Jim Bryant, owner of Bryant Land & Property, discusses the market and what a difference a few weeks can make in May’s guest blog.
At the beginning of May Farmers Weekly reported that there was 29% less acres of land for sale in the UK than at the same time last year. I see this shortage continuing and the market is not going to be awash with acres for sale despite the pressures some farming businesses must clearly be feeling following the result of last year’s harvest profits.
Uncertainty always brings stagnation in the rural property market and the Brexit referendum is undoubtedly a major factor, with some saying they will do nothing until after the 23 June. Future commodity prices are not looking any more exciting than following the 2015 harvest.
For the foreign buyer the weaker pound could have made things a bit more interesting in the UK land market but with so little on offer there is little evidence of activity from that direction.
A decision to exit from the EU could have a significant impact on agriculture, particularly in the short term, depending on the view you have about whether the level of direct payments under the CAP would they be maintained by the UK government in their existing form. I suggest that is highly unlikely. Defra’s most recent Farm Income survey found 70% of farm profitability is dependent on EU support.
Agra Europe have suggested that significant falls in land values would result if Brexit was to occur. I accept that with farming incomes reduced, the ability to buy may be reduced for a significant portion of the market, but we should not forget that purchase of this rare commodity of land in our small island is not just about what it can earn. It is influenced by supply, tax, way of life and affordability to name just a few drivers. We are already seeing pressure on land prices in certain areas around the country. Commercial farming areas, particularly where neighbour farmers (who are traditionally the backbone of farmland buyers) are required, are finding it the most difficult.

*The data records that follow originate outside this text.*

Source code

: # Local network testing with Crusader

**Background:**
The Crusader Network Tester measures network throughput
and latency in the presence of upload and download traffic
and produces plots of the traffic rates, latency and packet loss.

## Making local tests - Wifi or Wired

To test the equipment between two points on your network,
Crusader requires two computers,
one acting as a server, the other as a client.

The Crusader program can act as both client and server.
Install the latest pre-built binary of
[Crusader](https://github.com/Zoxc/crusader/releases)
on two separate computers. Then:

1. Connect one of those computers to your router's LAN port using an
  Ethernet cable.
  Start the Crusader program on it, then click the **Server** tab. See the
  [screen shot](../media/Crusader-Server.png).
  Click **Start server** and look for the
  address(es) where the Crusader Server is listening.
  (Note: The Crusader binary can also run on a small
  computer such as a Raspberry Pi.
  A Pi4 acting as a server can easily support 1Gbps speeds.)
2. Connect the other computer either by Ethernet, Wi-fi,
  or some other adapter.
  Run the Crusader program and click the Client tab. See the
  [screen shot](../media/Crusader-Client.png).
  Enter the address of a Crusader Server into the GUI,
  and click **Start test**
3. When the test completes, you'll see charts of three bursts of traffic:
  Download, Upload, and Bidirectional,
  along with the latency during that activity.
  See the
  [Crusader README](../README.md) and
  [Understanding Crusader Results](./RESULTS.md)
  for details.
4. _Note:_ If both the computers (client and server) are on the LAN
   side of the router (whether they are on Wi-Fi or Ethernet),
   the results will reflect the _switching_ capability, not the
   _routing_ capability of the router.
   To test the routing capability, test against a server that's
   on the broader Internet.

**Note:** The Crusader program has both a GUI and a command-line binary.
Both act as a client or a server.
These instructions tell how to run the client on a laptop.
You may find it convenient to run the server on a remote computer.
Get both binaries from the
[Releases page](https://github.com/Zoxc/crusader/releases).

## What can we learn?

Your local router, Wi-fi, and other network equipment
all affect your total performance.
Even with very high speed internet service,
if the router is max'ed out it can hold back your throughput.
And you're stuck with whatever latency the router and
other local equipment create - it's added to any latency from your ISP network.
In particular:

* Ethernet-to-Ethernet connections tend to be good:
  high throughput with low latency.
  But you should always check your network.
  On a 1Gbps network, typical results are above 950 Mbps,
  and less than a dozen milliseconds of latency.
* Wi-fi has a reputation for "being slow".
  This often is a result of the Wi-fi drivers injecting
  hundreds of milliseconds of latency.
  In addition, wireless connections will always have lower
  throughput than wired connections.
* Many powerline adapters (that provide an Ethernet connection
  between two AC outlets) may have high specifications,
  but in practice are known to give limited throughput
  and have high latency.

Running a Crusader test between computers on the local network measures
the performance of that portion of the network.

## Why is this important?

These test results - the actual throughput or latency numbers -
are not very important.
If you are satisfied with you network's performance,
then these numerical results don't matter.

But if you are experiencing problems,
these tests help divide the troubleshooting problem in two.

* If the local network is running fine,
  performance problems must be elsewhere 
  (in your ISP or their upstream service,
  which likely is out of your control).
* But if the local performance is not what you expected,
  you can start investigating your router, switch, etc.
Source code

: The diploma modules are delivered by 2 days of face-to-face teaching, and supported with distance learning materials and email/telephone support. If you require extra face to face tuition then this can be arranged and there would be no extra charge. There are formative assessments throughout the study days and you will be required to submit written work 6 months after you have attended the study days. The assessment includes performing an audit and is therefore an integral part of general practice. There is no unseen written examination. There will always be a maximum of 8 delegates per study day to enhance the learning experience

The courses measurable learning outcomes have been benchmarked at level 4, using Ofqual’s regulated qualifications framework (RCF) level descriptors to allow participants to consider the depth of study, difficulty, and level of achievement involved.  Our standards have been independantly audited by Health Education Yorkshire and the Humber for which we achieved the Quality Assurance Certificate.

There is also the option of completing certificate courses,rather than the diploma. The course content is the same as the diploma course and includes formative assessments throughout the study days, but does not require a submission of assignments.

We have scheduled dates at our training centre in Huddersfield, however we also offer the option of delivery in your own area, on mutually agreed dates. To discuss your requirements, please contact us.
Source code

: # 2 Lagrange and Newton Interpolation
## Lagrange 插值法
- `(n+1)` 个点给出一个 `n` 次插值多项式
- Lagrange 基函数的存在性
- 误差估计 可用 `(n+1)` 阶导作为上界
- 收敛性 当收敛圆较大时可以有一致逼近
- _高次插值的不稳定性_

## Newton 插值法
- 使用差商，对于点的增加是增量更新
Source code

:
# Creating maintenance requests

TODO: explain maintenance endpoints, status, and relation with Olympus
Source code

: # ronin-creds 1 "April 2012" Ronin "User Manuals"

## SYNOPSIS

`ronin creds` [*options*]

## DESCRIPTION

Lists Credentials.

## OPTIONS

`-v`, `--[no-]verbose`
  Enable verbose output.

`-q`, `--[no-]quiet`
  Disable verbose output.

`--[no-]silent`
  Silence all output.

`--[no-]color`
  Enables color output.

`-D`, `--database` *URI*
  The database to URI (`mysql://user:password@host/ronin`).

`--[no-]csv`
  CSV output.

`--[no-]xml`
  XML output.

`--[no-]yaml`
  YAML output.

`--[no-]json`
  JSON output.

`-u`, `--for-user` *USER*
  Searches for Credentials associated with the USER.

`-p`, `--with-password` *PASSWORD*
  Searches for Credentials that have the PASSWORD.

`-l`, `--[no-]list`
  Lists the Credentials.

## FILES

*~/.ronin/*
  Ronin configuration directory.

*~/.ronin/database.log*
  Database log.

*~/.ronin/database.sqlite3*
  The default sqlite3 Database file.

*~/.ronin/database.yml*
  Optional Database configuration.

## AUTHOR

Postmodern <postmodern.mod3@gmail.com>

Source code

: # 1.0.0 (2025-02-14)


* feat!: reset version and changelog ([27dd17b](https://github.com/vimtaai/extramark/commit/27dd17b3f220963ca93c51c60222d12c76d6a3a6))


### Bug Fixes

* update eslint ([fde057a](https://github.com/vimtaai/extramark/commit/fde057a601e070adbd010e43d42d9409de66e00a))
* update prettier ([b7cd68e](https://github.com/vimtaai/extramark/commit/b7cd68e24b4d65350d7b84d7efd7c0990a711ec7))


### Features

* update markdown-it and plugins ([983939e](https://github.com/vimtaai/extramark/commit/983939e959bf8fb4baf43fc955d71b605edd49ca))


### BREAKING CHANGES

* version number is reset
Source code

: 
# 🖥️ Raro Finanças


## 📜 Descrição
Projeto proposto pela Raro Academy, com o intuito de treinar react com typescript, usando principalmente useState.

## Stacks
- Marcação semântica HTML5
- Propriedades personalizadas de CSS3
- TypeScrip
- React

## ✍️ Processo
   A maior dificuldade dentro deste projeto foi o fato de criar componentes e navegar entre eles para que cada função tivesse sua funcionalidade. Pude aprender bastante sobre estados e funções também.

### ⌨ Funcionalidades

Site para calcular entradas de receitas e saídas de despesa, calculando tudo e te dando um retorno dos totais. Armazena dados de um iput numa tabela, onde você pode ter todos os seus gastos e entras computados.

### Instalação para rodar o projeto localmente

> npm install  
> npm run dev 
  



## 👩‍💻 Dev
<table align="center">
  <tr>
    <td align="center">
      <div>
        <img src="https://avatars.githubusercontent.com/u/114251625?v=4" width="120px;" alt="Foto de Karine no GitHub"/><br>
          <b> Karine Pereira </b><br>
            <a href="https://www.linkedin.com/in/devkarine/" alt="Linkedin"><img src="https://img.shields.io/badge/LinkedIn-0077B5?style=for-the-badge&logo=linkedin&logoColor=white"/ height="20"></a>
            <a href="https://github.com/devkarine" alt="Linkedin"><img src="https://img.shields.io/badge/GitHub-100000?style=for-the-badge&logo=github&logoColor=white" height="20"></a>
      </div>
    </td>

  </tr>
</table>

Considering average farmland pricing is a pretty meaningless comparison in such a small market. Local variation can be huge, let alone a national one. That range I believe will extend even more whether we Brexit or not, but particularly if we do and there may be some who will wish they had sold 12 months ago.
Going forward location as always will be key. If we stay in the EU I see well located property will continue to rise in value, but if we Brexit then it may take a little longer to rise. For more commercial farming blocks of land outside of these prime locations, Brexit could well be rather more significant.